Allegations of a White House in Denial Over Iraq


The White House is fighting off allegations that President Bush is concealing the truth about the situation in Iraq. The charges appear in a new book entitled State of Denial by Bob Woodward, assistant managing editor of the Washington Post newspaper. As VOA's Peter Fedynsky reports, the book also alleges the administration ignored an early warning about the September 11, 2001 terrorist attacks on the United States.

Bob Woodward bases his allegations on interviews with senior administration officials. One of his key charges is that insurgents are attacking U.S. forces in Iraq as many as 900 times a week.

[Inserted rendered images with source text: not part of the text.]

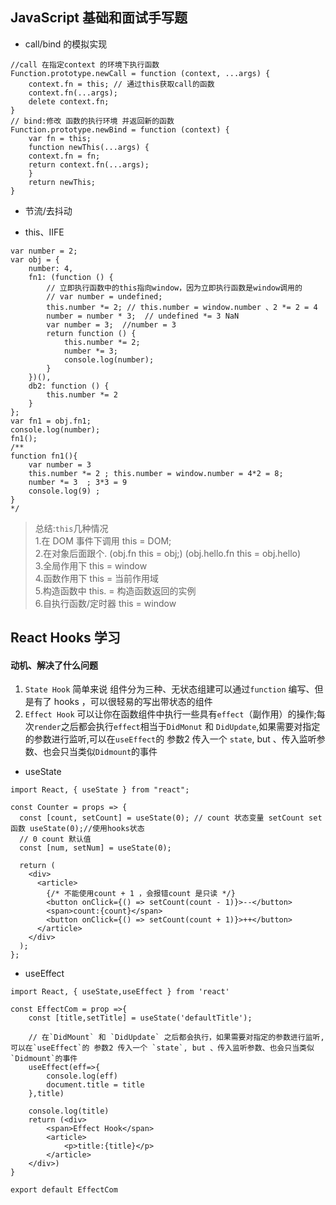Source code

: ## JavaScript 基础和面试手写题

- call/bind 的模拟实现

```
//call 在指定context 的环境下执行函数
Function.prototype.newCall = function (context, ...args) {
    context.fn = this; // 通过this获取call的函数
    context.fn(...args);
    delete context.fn;
}
// bind:修改 函数的执行环境 并返回新的函数
Function.prototype.newBind = function (context) {
    var fn = this;
    function newThis(...args) {
    context.fn = fn;
    return context.fn(...args);
    }
    return newThis;
}
```

- 节流/去抖动

* this、IIFE

```
var number = 2;
var obj = {
    number: 4,
    fn1: (function () {
        // 立即执行函数中的this指向window，因为立即执行函数是window调用的
        // var number = undefined;
        this.number *= 2; // this.number = window.number 、2 *= 2 = 4
        number = number * 3;  // undefined *= 3 NaN
        var number = 3;  //number = 3
        return function () {
            this.number *= 2;
            number *= 3;
            console.log(number);
        }
    })(),
    db2: function () {
        this.number *= 2
    }
};
var fn1 = obj.fn1;
console.log(number);
fn1();
/**
function fn1(){
    var number = 3
    this.number *= 2 ; this.number = window.number = 4*2 = 8;
    number *= 3  ; 3*3 = 9
    console.log(9) ;
}
*/
```

> 总结:`this`几种情况  
> 1.在 DOM 事件下调用 this = DOM;  
> 2.在对象后面跟个. (obj.fn this = obj;)
> (obj.hello.fn this = obj.hello)  
> 3.全局作用下 this = window  
> 4.函数作用下 this = 当前作用域  
> 5.构造函数中 this. = 构造函数返回的实例  
> 6.自执行函数/定时器 this = window

## React Hooks 学习

#### 动机、解决了什么问题

1. `State Hook` 简单来说 组件分为三种、无状态组建可以通过`function` 编写、但是有了 hooks ，可以很轻易的写出带状态的组件
2. `Effect Hook` 可以让你在函数组件中执行一些具有`effect`（副作用）的操作;每次`render`之后都会执行`effect`相当于`DidMonut` 和 `DidUpdate`,如果需要对指定的参数进行监听,可以在`useEffect`的 参数2 传入一个 `state`, but 、传入监听参数、也会只当类似`Didmount`的事件

- useState

```
import React, { useState } from "react";

const Counter = props => {
  const [count, setCount] = useState(0); // count 状态变量 setCount set函数 useState(0);//使用hooks状态 
  // 0 count 默认值
  const [num, setNum] = useState(0);

  return (
    <div>
      <article>
        {/* 不能使用count + 1 ，会报错count 是只读 */}
        <button onClick={() => setCount(count - 1)}>--</button>
        <span>count:{count}</span>
        <button onClick={() => setCount(count + 1)}>++</button>
      </article>
    </div>
  );
};
```

- useEffect

```
import React, { useState,useEffect } from 'react'

const EffectCom = prop =>{
    const [title,setTitle] = useState('defaultTitle');

    // 在`DidMount` 和 `DidUpdate` 之后都会执行，如果需要对指定的参数进行监听,可以在`useEffect`的 参数2 传入一个 `state`, but 、传入监听参数、也会只当类似`Didmount`的事件
    useEffect(eff=>{
        console.log(eff)
        document.title = title
    },title)

    console.log(title)
    return (<div>
        <span>Effect Hook</span>
        <article>
            <p>title:{title}</p>
        </article>
    </div>)
}

export default EffectCom
```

White House counselor Dan Bartlett says the administration is adapting to increased violence.

"The enemy has been very good. They have been, to an extent, more vicious and more violent that we probably originally expected," said Mr. Bartlett.

Woodward writes that on July 10, 2001, two months before the 9/11 attacks, Central Intelligence Agency director George Tenet called a special high-level meeting based on indications of an imminent al-Qaida strike in the United States. Former White House Terrorism Advisor Richard Clarke says he was there. "The message from the Director of Central Intelligence and from me was that there was still going to be a major al-Qaida attack in the next several weeks."

Bob Woodward alleges that Condoleezza Rice, who was National Security advisor at the time, seemed to brush off the warning. Secretary Rice says she does not recall any such meeting and none was reported to the bipartisan 9/11 Commission, which investigated the terrorist attacks.

White House spokesman Tony Snow says there was a meeting, but that Woodward reports it out of context. "People are taking a look at all of the documents to find out what was reported and what was not to the 9/11 Commission. As a matter of fact, there's a trip to the Archives right now to try and sort through all of that."

Members of the opposition Democratic Party have used the Woodward book to accuse the White House of misrepresenting the war in Iraq. Pennsylvania Congressman John Murtha said, "I spoke out two years ago and said we can't win it militarily. The military leaders have told me that. General Pace [the Chairman of the Joint Chiefs of Staff] has said this publicly, and they continue to put our troops in harm's way."

Woodward says the head of the U.S. Central Command, General John Abizaid, met with Congressman Murtha last year and indicated that both men were nearly in agreement on the need for a U.S. pullout from Iraq.

White House Spokesman Tony Snow says President Bush demands honest answers about Iraq. "As a commander in chief, it is not your job to live in a state of delusion. You know in a time of war you got to get it right. You have to do your very best at all times. That means push the generals about the facts on the ground."

Woodward and fellow Washington Post reporter Carl Bernstein helped expose the Watergate scandal, which forced President Nixon to resign in 1974. State of Denial is Woodward's third book on the Bush administration. The first two were well received by the White House.